• **Prompt**
The lines to extract run from the first line of the entries through the line that contains "- Cached with Redis"; reproduce exactly those lines and no others.

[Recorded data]
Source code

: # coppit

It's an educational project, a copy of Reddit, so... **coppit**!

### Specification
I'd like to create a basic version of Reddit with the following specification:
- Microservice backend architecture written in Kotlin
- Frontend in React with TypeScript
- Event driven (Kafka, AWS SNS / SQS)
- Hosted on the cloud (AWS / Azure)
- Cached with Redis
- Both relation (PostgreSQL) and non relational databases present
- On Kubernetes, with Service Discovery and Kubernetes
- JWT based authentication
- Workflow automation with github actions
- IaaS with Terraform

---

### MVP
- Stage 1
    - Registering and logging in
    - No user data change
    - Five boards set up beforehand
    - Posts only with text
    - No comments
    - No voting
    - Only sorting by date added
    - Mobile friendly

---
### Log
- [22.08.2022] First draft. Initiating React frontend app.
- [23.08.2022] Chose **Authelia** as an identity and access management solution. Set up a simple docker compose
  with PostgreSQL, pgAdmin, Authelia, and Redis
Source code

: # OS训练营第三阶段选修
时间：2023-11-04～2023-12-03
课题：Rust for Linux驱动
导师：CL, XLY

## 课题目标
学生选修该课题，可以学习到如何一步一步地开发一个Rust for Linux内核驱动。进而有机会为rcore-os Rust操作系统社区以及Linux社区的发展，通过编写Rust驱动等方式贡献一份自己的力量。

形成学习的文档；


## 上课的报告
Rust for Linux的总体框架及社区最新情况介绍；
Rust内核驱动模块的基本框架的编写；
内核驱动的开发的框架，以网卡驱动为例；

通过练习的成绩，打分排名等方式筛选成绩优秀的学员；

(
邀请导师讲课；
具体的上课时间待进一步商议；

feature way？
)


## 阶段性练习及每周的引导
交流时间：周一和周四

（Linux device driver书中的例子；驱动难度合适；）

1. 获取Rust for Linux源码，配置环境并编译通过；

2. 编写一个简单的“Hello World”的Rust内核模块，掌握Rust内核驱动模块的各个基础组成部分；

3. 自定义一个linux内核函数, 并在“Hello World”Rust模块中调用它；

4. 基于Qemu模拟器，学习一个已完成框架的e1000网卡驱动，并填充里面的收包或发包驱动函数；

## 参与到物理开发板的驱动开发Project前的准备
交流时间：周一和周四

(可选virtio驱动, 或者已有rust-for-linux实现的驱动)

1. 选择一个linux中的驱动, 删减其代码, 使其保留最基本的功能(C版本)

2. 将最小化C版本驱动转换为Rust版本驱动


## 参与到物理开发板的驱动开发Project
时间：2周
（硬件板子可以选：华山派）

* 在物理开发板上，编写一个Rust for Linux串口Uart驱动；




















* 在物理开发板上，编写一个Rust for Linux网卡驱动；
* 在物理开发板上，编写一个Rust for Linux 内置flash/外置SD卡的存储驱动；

• **Written solution**
Source code

: # coppit

It's an educational project, a copy of Reddit, so... **coppit**!

### Specification
I'd like to create a basic version of Reddit with the following specification:
- Microservice backend architecture written in Kotlin
- Frontend in React with TypeScript
- Event driven (Kafka, AWS SNS / SQS)
- Hosted on the cloud (AWS / Azure)
- Cached with Redis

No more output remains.